RE: datatyping is not needed from Babich, Alan on 1998-07-21 (www-webdav-dasl@w3.org from July to September 1998)

From: Babich, Alan <ABabich@filenet.com>
Date: Mon, 20 Jul 1998 21:30:35 -0700
To: "'Jim Davis'" <jdavis@parc.xerox.com>, www-webdav-dasl@w3.org
Message-ID: <72B1992276A9D111A20E00805FEAC96D01324C7E@cm-expo1.filenet.com>
My comments interspersed.

Alan Babich

> -----Original Message-----
> From: Jim Davis [mailto:jdavis@parc.xerox.com]
> Sent: July 20, 1998 7:53 PM
> To: www-webdav-dasl@w3.org
> Subject: RE: datatyping is not needed
> 
> 
> At 05:58 PM 7/20/98 PDT, Babich, Alan wrote:
> >I presume that you mean to drop data type indications from 
> the query schema 
> >discovery, not just the query itself (select, where, and 
> sortby). I presume
> >that this also means you withdraw the offer of compromise 
> that you and I 
> >nearly reached on the QSD.
> 
> No, not yet anyway.  If it turns out that datatype is never used in
> queries, then I would consider removing it from QSD.  On the 
> other hand, I
> think there's a valid argument that providing it in QSD is 
> both very cheap
> and provides some real (even if small) benefit to clients, so 
> it might be
> worth providing as a *hint*.  But we need to settle the query 
> issue first,
> since clearly if datatyping *is* ever allowed in a query, 
> that strengthens
> the argument for putting it into QSD considerably.  Even if 
> datatype is not
> allowed in the query, it might still go into QSD.  Indeed, I can see
> incorporating even more metadata, along the lines of the
> PropertyDescription object in DMA, or perhaps the Metadata 
> Repository used
> by the Stanford digital library protocol.  So please consider 
> QSD an open
> issue for now, but let's settle the issue of whether it 
> belongs in queries.
ALAN BABICH: I don't understand two things: (1) What do you mean
"use datatype in the query"? Does this amount to decorating 
literals? (2) What is the logical connection between datatyping
in the query and datatyping in the QSD? I don't see that it
being in the query strengthens or weakens the argument for
putting it in the QSD. (Having it in the QSD provides information
that can be used to create a better user experience, and it allows
generic clients to be written, because they can be driven
of off metadata, not hardcoded to a specific schema. That's
about it, I think. The server already has the metadata information, 
so it isn't required in the query for the 80% cases. We just might
all agree on the stuff within these parentheses.)

> 
> The remainder of your email message lays out a major premise I would
> paraphrase as "divergence from past accepted practise is 
> dangerous".  The
> minor premise I don't understand so clearly, it is something 
> like "past
> accepted practise is 'query conditions and order by on scalar 
> values that
> are of one of the 5 fundamental datatypes (integer, string, etc.)'".
ALAN BABICH: Yes #1. On the beaten path, if there were land mines,
somebody before you blew up, and the problem has been solved by now.
Once you get off the beaten path, you have to be extremely careful 
you don't go down a rathole that open up a research area that blows 
out your schedule. Yes #2. I have been working with DBMS query
since before SQL was invented. Back in the early days, we still
only queried scalar values of basic data types. The basic datatypes
of SQL 92 are still very limited. Let me quote from the spec., 
section 4.1 "Data types": "SQL defines distinct data types named 
by the following <key words>s: CHARACTER, CHARACTER VARYING, BIT, 
BIT VARYING, NUMERIC, DECIMAL, INTEGER, SMALLINT, FLOAT, REAL, 
DOUBLE PRECISION, DATE, TIME, TIMESTAMP, and INTERVAL." That's 
an exhaustive list. You don't get to query structures, or arrays, 
for example, or XML valued properties, or ...

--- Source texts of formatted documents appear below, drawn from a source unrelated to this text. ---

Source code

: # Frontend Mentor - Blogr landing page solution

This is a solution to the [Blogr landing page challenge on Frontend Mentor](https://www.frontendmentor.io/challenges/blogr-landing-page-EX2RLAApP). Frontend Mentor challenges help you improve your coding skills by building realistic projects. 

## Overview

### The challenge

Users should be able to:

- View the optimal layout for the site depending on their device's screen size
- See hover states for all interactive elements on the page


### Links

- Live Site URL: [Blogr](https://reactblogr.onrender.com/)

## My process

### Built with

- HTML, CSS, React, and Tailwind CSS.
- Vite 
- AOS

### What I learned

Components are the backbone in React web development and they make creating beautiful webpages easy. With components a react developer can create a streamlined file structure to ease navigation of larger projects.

The string types are CHARACTER and CHARACTER VARYING. 
The bit string types are BIT and BIT VARYING.
The integer types are NUMERIC, DECIMAL, INTEGER, and SMALLINT with
a scale of zero. 
The non integer types are NUMERIC, DECIMAL,
INTEGER, and SMALLINT with a nonzero value of scale, plus
FLOAT, REAL, and DOUBLE PRECISION. 
The datetime datatypes are DATE, TIME, and TIMESTAMP. 
The INTERVAL time is a datatype for the difference between two 
datetime datatypes. 

Since that's all there are, that's all you can query in SQL 92.

DASL has simplified things by leaving out the bit string and interval
datatypes.

> 
> Does this argue for datatyping in the QSD, or in the query? 
ALAN BABICH: I'm mostly concerned with the QSD having
datatype information plus the other information we
talked about, and then hopefully beefing it up later.

> If the former,
> I think you've stated the case for use in the QSD well 
> already, so please
> don't repeat it.  
ALAN BABICH: Thank you for saying so. I won't repeat it.

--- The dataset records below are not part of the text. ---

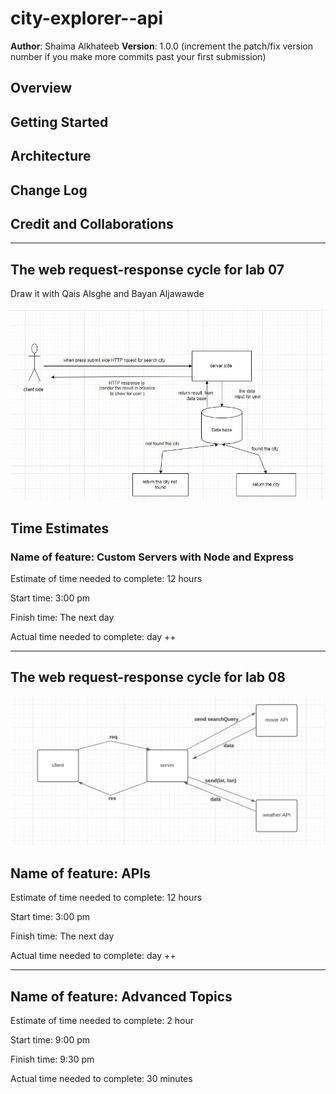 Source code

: # city-explorer--api

**Author**: Shaima Alkhateeb
**Version**: 1.0.0 (increment the patch/fix version number if you make more commits past your first submission)

## Overview
<!-- Provide a high level overview of what this application is and why you are building it, beyond the fact that it's an assignment for this class. (i.e. What's your problem domain?) -->

## Getting Started
<!-- What are the steps that a user must take in order to build this app on their own machine and get it running? -->

## Architecture
<!-- Provide a detailed description of the application design. What technologies (languages, libraries, etc) you're using, and any other relevant design information. -->

## Change Log
<!-- Use this area to document the iterative changes made to your application as each feature is successfully implemented. Use time stamps. Here's an example:

01-01-2001 4:59pm - Application now has a fully-functional express server, with a GET route for the location resource. -->

## Credit and Collaborations
<!-- Give credit (and a link) to other people or resources that helped you build this application. -->

----

## The web request-response cycle for lab 07

Draw it with Qais Alsghe and Bayan Aljawawde

![data-flow](./img/data-flow.jpg)

## Time Estimates

### Name of feature: Custom Servers with Node and Express

Estimate of time needed to complete: 12 hours

Start time: 3:00 pm

Finish time: The next day

Actual time needed to complete: day ++

----

## The web request-response cycle for lab 08

![data-flow](./img/data-flow-day09.png)

## Name of feature: APIs

Estimate of time needed to complete: 12 hours

Start time: 3:00 pm

Finish time: The next day

Actual time needed to complete: day ++

----

## Name of feature: Advanced Topics

Estimate of time needed to complete: 2 hour

Start time: 9:00 pm

Finish time: 9:30 pm

Actual time needed to complete: 30 minutes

> If the latter though, it needs more explanation.
ALAN BABICH: OK.

> 
> Of course, all things being equal, trying anything new is 
> risky.  But in
> this case, we seem to not have the luxury of just repeating 
> the old and
> familiar.  If tried and true SQL (or Z39.50) were good 
> enough, then DASL
> could just be a Web encoding of one of those, and we'd be 
> done.  Like it or
> not, WebDAV has already made some design committments, e.g. that
> resourcetype is an XML element not PCDATA.  We have to 
> support those.  DASL
> is, first and formost, a query for the model that WebDAV 
> exposes, not for
> RDBMS.  We can't assume the underlying store is tables.
ALAN BABICH: Yes, you're right, we have to support the WebDAV
design commitments. So, yes, you're right, we do have to do
some things that are somewhat different (for example,
we don't have resource classes, so we can't do joins).
No, you're right, we can't assume the underlying store 
is always tables. However, we should make some effort to try
to accommodate that case, since we believe (or at least I
believe) it is an important use case. Accommodating that
case reasonably well will help DASL succeed. I don't see
any reason why we can't.

> 
> My emails have shown why datatype is not needed in queries 
> for "live" and
> "famous dead" properties, and why it's harmful if adopted for 
> the "obscure
> dead", and why there is scarcely any problem by treating the 
> dead as mere
> strings.  If you - or anyone else - have counter arguments 
> against any of
> these, please state them.
ALAN BABICH: As I understand them, "obscure dead" properties
are off the beaten path. I didn't state it explicitly (sorry), 
but the scalar properties of one of the 5 fundamental data types
are required to draw values from a well defined domain of
values in order to be on the beaten path. 
Domains of values are a subset of a basic datatype.
For example, house numbers are a subset of the integers.
Consequently, without a plausible use case that shows
me they are significant, I tend to think they are not
important for 1.0. Given the number of things I'm committed
to do, I look for things I do NOT have to drill down into.
Obscure dead properties fell into this category, so I haven't
thought about them in depth. So now I will.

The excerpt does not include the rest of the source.